Scott Kraft headshotScott Kraft is editor at large for enterprise journalism and special projects at the Los Angeles Times, where he oversees the Investigations department, standards and practices, polling and survey research projects, and newsroom-wide reporting initiatives. During nearly four decades at The Times, Kraft has been managing editor, deputy managing editor/news and national editor, as well as a foreign and national correspondent. As an editor, he has directed work that won nine Pulitzer Prizes. As a reporter, he was a Pulitzer Prize finalist in feature writing while a New York-based national correspondent for the Associated Press before joining The Times in its Chicago bureau. He spent a decade abroad as The Times’ bureau chief in Nairobi, Johannesburg and Paris. He covered the release of Nelson Mandela and the end of apartheid as well as the ill-fated U.S. military mission in Somalia, among other major stories. His story for the Los Angeles Times magazine on the AIDS epidemic in Africa won the SPJ Distinguished Service Award for Foreign Correspondence.
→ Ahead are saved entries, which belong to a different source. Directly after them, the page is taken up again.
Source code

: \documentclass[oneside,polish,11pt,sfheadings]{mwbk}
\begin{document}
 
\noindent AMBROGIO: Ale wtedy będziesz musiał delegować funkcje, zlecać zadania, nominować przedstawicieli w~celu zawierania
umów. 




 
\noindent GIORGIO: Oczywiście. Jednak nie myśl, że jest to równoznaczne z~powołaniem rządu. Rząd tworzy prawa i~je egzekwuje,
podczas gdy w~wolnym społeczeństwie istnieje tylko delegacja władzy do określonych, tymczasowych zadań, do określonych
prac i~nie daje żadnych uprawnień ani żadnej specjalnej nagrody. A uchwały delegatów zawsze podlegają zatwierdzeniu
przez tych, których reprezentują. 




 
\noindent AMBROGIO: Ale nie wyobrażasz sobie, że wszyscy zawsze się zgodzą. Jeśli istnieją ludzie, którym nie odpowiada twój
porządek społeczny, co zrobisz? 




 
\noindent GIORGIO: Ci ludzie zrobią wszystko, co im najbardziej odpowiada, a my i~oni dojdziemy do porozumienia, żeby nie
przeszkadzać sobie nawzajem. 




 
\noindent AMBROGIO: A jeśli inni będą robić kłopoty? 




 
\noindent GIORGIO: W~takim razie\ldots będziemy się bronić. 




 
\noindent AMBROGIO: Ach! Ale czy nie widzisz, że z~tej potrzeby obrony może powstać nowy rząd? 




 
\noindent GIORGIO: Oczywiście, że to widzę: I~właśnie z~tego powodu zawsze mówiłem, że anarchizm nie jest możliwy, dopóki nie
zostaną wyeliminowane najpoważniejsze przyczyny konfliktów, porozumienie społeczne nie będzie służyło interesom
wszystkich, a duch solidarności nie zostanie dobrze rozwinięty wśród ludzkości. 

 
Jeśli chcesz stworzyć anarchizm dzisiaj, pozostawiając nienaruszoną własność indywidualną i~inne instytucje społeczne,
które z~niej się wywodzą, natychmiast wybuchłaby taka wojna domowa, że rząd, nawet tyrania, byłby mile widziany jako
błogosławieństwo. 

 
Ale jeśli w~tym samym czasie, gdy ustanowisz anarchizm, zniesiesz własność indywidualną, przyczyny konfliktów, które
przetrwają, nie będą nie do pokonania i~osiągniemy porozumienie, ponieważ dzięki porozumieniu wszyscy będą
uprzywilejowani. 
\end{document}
He has served as both a juror and chair of the Selden Ring Award for Investigative Reporting. He also was a Pulitzer Prize juror in international reporting in 2014 and subsequently chaired four Pulitzer juries – Public Service in 2015, International Reporting in 2020, Explanatory Reporting in 2021 and Illustrated Reporting and Commentary in 2022. He is currently a president of the Overseas Press Club of America.

Moderator

Rhema Bland headshotRhema Bland is a journalism talent acquisition specialist at McClatchy, identifying talent and developing strategies to effectively recruit a diverse array of journalists into the company. She was previously the director of the Ida B. Wells Society for Investigative Reporting, which seeks to increase the ranks, retention and profile of reporters and editors of color in the field of investigative reporting. Bland graduated from the University of Connecticut and earned a master’s degree at Columbia University’s Graduate School of Journalism. She is a veteran journalist and producer, working for CBS News, New York Daily News, Pensacola News Journal, WJCT Radio and The Florida Times-Union, before moving into higher education. She joined the staff of Florida Gulf Coast University in 2016, where she was the adviser for its student media program. She also directed the media program at East Carolina University and has taught in the journalism programs of the University of North Florida, Florida Gulf Coast University and the University of North Carolina at Chapel Hill.